28. Woche mit Mio, Thill, Pepper, Rosalie, Rumpel, Scoopy, Lucy und Besuch von Chara

Endspurt vor den Sommerferien. Thill traf am Montag auf Mio, der ihn sowie alle anderen Vierbeiner zur Begrüßung anbrummte und damit keine Freundschaften schloss. Thill ignorierte dies mit labbimäßiger Gelassenheit, dafür widmete er sich mit großer Leidenschaft den Zuckerrüben. Hatte er sich erst einmal in einer Rübe festgebissen, half kein Rufen mehr. Dann musste ich hinterher und den zuckersüchtigen schwarzen Kerl vom Feld sammeln. Rosalie staunte über die rüde Begrüßung von Mio, wohingegen Rumpel einfach zurück brummte. 
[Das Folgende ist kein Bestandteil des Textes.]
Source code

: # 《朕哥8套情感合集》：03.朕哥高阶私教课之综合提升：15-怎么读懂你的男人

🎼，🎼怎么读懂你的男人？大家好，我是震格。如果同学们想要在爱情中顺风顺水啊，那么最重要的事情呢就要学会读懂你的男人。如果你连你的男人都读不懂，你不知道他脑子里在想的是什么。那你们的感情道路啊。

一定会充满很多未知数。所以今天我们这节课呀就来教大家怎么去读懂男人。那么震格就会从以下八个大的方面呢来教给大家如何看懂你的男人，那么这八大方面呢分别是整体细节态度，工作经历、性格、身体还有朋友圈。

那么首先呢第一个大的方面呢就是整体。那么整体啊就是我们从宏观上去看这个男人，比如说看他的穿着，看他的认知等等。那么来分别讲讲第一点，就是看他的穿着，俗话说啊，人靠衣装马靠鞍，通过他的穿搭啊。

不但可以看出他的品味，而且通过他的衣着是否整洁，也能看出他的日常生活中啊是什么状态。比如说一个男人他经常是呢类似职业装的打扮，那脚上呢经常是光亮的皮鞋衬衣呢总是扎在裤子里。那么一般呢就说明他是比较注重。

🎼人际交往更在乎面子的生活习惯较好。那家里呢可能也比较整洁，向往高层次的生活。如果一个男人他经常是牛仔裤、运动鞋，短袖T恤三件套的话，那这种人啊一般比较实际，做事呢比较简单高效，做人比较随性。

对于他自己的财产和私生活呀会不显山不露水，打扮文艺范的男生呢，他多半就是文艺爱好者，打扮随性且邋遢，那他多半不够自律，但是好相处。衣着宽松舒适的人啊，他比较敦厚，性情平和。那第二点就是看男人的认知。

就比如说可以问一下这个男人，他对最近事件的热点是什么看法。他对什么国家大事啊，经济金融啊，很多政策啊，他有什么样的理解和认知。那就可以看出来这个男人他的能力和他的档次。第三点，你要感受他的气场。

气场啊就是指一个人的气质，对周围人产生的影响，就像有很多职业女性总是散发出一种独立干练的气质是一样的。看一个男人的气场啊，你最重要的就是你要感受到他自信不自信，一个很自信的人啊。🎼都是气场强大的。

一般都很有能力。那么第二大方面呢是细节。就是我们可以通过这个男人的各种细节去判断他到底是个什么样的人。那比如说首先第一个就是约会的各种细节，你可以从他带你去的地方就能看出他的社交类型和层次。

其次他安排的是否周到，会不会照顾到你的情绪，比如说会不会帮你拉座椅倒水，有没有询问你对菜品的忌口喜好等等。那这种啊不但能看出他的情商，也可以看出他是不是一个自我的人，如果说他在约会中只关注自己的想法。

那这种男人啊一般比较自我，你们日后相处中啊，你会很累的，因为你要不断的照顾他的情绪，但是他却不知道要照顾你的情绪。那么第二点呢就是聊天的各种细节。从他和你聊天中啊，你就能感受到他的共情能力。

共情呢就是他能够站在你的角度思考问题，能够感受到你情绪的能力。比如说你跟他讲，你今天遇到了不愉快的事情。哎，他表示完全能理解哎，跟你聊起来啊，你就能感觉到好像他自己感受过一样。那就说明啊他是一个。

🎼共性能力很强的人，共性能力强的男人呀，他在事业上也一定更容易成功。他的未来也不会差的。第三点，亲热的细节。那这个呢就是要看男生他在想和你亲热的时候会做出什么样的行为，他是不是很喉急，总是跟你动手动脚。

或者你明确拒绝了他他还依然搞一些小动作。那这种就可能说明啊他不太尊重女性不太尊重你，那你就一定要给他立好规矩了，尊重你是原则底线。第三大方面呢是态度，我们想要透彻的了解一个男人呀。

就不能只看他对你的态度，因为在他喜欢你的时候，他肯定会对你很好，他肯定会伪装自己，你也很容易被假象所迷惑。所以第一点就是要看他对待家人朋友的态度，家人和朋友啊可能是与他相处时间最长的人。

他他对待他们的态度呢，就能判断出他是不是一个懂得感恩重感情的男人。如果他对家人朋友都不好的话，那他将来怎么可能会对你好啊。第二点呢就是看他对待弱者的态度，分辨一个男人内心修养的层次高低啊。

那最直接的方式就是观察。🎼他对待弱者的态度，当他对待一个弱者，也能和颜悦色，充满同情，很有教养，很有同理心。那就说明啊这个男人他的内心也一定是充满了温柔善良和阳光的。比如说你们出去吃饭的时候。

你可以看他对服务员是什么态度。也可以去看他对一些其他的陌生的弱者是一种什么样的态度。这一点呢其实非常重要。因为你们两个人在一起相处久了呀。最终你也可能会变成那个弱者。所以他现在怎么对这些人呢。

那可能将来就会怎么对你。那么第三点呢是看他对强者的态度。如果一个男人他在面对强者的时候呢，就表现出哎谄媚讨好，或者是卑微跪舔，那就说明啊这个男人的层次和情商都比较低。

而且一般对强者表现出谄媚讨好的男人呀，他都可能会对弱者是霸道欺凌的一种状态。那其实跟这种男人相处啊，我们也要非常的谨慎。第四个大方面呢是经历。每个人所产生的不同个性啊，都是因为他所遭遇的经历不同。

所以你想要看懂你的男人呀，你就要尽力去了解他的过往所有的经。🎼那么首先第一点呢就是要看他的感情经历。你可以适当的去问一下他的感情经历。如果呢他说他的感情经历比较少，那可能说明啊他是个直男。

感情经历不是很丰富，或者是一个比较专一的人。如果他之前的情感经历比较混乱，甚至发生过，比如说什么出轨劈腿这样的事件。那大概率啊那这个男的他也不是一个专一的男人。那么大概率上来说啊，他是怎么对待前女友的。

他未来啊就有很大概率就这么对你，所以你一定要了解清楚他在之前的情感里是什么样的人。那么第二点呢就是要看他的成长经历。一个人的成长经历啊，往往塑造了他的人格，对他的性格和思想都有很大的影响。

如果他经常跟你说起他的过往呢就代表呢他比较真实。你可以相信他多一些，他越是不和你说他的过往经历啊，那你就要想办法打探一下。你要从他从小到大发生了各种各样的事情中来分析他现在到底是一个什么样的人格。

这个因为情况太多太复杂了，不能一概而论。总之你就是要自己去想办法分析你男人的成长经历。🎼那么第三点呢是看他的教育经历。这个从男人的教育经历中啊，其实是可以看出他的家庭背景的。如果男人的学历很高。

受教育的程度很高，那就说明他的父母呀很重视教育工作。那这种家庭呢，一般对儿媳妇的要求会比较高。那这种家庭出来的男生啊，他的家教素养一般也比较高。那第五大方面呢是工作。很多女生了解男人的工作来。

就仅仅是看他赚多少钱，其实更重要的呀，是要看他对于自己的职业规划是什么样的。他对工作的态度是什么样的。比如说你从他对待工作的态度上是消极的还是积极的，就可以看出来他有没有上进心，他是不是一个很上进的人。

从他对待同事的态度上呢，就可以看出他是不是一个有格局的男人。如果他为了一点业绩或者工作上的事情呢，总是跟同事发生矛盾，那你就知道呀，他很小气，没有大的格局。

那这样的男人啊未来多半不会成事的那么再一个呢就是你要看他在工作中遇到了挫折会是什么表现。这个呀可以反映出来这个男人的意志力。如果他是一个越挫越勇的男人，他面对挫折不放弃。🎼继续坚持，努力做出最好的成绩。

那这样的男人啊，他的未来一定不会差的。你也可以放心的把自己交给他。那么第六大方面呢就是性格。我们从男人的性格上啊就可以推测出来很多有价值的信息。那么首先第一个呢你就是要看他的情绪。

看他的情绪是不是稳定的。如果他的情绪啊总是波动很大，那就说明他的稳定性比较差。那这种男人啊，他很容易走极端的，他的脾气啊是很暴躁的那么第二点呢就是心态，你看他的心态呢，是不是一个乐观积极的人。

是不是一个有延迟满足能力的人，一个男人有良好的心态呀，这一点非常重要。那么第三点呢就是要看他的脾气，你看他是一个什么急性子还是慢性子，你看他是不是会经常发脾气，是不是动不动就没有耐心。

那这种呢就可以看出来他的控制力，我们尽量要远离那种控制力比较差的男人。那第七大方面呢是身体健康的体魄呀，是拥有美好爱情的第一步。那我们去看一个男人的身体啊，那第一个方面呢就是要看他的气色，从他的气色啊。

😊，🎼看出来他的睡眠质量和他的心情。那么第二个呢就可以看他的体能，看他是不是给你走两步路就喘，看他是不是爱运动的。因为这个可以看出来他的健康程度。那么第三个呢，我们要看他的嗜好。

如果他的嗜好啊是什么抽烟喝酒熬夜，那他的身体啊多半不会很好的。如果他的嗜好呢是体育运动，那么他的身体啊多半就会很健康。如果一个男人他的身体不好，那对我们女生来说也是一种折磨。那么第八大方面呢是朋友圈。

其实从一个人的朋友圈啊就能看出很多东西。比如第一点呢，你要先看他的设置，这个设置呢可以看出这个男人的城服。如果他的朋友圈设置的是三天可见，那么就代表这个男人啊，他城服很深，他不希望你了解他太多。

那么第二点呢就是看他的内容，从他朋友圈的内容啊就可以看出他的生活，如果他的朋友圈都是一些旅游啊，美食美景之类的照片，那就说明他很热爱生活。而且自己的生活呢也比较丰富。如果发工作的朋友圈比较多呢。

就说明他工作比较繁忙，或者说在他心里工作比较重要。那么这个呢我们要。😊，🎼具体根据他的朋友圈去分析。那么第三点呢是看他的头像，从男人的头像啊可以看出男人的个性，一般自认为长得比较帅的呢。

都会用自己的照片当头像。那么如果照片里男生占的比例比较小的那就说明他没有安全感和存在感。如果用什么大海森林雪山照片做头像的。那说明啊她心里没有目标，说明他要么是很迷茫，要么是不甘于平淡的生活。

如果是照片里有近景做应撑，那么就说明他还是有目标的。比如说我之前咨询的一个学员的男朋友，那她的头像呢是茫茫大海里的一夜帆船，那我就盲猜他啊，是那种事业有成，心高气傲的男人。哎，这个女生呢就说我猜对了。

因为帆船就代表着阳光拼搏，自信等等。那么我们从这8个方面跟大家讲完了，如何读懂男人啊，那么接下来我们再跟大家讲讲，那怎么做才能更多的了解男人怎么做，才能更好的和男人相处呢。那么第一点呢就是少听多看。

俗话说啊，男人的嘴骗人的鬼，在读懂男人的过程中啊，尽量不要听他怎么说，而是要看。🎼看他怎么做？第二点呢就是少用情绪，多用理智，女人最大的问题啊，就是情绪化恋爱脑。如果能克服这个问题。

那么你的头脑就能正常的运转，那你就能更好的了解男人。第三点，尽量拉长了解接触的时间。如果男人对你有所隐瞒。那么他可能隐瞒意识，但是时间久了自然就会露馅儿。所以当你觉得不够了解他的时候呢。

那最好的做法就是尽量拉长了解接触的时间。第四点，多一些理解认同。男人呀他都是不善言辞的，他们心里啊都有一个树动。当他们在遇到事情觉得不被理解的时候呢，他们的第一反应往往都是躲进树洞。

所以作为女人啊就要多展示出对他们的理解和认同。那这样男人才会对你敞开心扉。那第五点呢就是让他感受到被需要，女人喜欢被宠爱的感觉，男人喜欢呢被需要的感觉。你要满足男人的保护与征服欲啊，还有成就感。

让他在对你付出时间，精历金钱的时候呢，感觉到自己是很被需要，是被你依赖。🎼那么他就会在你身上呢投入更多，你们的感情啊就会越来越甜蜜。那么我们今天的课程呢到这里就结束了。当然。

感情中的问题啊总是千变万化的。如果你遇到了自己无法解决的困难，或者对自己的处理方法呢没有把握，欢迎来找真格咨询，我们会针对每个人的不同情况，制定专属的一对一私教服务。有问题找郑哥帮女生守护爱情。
Dienstag am späten Nachmittag traf Pepper zur Testnacht ein. Auch sie mochte Mios Gebrumm nicht und reagierte ihrerseits mit schlechter Laune. Dabei war sie teilweise so deutlich, dass ich sie in ihre Grenzen weisen musste. Am Mittwoch kam Chara zu Besuch. Auch sie war zu Beginn kratzbürstig, knurrte Kimba, Mio und Pepper an, was alle drei akzeptierten und einen Bogen um die schwarze Labrador-Mischlingshündin schlugen. Danach ging unser Spaziergang relativ friedlich weiter. Chara sollte ein paar Tage in den Sommerferien zu mir kommen. Während des Gesprächs mit ihrem Frauchen stellten wir beide jedoch fest, dass zu diesem Zeitpunkt auch Aischa bei mir wäre. Die beiden kennen sich jedoch und können sich nicht gut leiden. Also mussten wir die Betreuung absagen. Abends fand meine erste Wohnzimmerlesung zur neuen Veröffentlichung "Der Weg zu mir - Wolfsverlust" vor. Eine wundervolle Veranstaltung!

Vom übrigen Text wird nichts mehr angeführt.